The most common spinal disorder in elderly patients is lumbar spinal canal stenosis, causing low back and leg pain and paresis. The aetiology of degenerative changes occurring in lumbar stenosis remain unclear: some authors hypothesize hyperplasia and others hypertrophy of the LF. The change in LF is known to be related to degenerative changes secondary to the aging process or mechanical instability. This study aimed to analyse the ligamentum flavum (LF) of patients with lumbar canal stenosis and lumbar disc herniation to evaluate the morphology and concentration of the Transforming Growth Factor-beta 1 (TGF-beta 1). The study was undertaken in three phases: A) Measurement of the thickness of the ligamentum flavum in patients with lumbar stenosis and/or herniated lumbar disc through axial T1 weighted lumbo-sacral MR images; B) Removal of ligamentum flavum in patients undergoing intervention for lumbar stenosis and lumbar disc herniation (control group); C) Optical microscopy study of the morphology of degenerated ligamentum and immunohistochemical analysis to assess the concentration of TGF-beta 1 in the LF. Morphological analysis of the LF (i.e. the increase in the number of fibres or distension and relaxation of the same as a result of degenerative processes) and the presence or absence of a high concentration of TGF-beta1 (then more fibroblasts involved in the degenerative process) can be important to establish whether there is hypertrophy or hyperplasia of the LF in lumbar canal stenosis.
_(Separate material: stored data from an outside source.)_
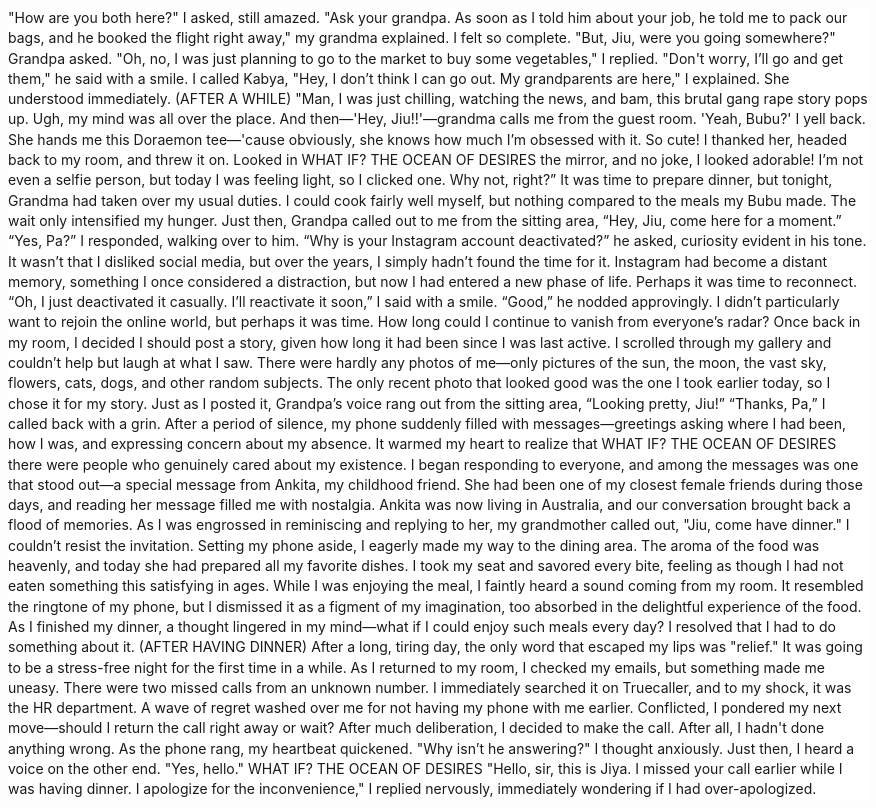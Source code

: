"How are you both here?" I asked, still amazed. "Ask your grandpa. As soon as I told him about your job, he told me to pack our bags, and he booked the flight right away," my grandma explained. I felt so complete.
"But, Jiu, were you going somewhere?" Grandpa asked.
"Oh, no, I was just planning to go to the market to buy some vegetables," I replied.
"Don't worry, I’ll go and get them," he said with a smile.
I called Kabya, "Hey, I don’t think I can go out. My grandparents are here," I explained. She understood immediately.
(AFTER A WHILE)
"Man, I was just chilling, watching the news, and bam, this brutal gang rape story pops up. Ugh, my mind was all over the place. And then—'Hey, Jiu!!'—grandma calls me from the guest room. 'Yeah, Bubu?' I yell back. She hands me this Doraemon tee—'cause obviously, she knows how much I’m obsessed with it. So cute! I thanked her, headed back to my room, and threw it on. Looked in
WHAT IF? THE OCEAN OF DESIRES
the mirror, and no joke, I looked adorable! I’m not even a selfie person, but today I was feeling light, so I clicked one. Why not, right?”
It was time to prepare dinner, but tonight, Grandma had taken over my usual duties. I could cook fairly well myself, but nothing compared to the meals my Bubu made. The wait only intensified my hunger. Just then, Grandpa called out to me from the sitting area, “Hey, Jiu, come here for a moment.”
“Yes, Pa?” I responded, walking over to him.
“Why is your Instagram account deactivated?” he asked, curiosity evident in his tone.
It wasn’t that I disliked social media, but over the years, I simply hadn’t found the time for it. Instagram had become a distant memory, something I once considered a distraction, but now I had entered a new phase of life. Perhaps it was time to reconnect. “Oh, I just deactivated it casually. I’ll reactivate it soon,” I said with a smile.
“Good,” he nodded approvingly.
I didn’t particularly want to rejoin the online world, but perhaps it was time. How long could I continue to vanish from everyone’s radar? Once back in my room, I decided I should post a story, given how long it had been since I was last active. I scrolled through my gallery and couldn’t help but laugh at what I saw. There were hardly any photos of me—only pictures of the sun, the moon, the vast sky, flowers, cats, dogs, and other random subjects.
The only recent photo that looked good was the one I took earlier today, so I chose it for my story. Just as I posted it, Grandpa’s voice rang out from the sitting area, “Looking pretty, Jiu!”
“Thanks, Pa,” I called back with a grin.
After a period of silence, my phone suddenly filled with messages—greetings asking where I had been, how I was, and expressing concern about my absence. It warmed my heart to realize that
WHAT IF? THE OCEAN OF DESIRES
there were people who genuinely cared about my existence. I began responding to everyone, and among the messages was one that stood out—a special message from Ankita, my childhood friend. She had been one of my closest female friends during those days, and reading her message filled me with nostalgia. Ankita was now living in Australia, and our conversation brought back a flood of memories. As I was engrossed in reminiscing and replying to her, my grandmother called out,
"Jiu, come have dinner."
I couldn’t resist the invitation. Setting my phone aside, I eagerly made my way to the dining area. The aroma of the food was heavenly, and today she had prepared all my favorite dishes. I took my seat and savored every bite, feeling as though I had not eaten something this satisfying in ages. While I was enjoying the meal, I faintly heard a sound coming from my room. It resembled the ringtone of my phone, but I dismissed it as a figment of my imagination, too absorbed in the delightful experience of the food. As I finished my dinner, a thought lingered in my mind—what if I could enjoy such meals every day? I resolved that I had to do something about it.
(AFTER HAVING DINNER)
After a long, tiring day, the only word that escaped my lips was "relief." It was going to be a stress-free night for the first time in a while. As I returned to my room, I checked my emails, but something made me uneasy. There were two missed calls from an unknown number. I immediately searched it on Truecaller, and to my shock, it was the HR department. A wave of regret washed over me for not having my phone with me earlier. Conflicted, I pondered my next move—should I return the call right away or wait? After much deliberation, I decided to make the call. After all, I hadn't done anything wrong.
As the phone rang, my heartbeat quickened. "Why isn’t he answering?" I thought anxiously. Just then, I heard a voice on the other end. "Yes, hello."
WHAT IF? THE OCEAN OF DESIRES
"Hello, sir, this is Jiya. I missed your call earlier while I was having dinner. I apologize for the inconvenience," I replied nervously, immediately wondering if I had over-apologized.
The current study showed that decreased elasticity of the LF in the elderly is due to a loss of elastic fibres that are degenerated and a concomitant increase in collagenous fibres (hypertrophy). TGF-beta1 concentrations of the LF were higher in lumbar spinal stenosis than in disc herniations. This suggest that LF of lumbar canal stenosis is hypertrophic: LF hypertrophy could be due to thickening of the normal elastic layer and the abnormal collagenous layer and to higher expression of TGF-beta 1 by fibroblasts.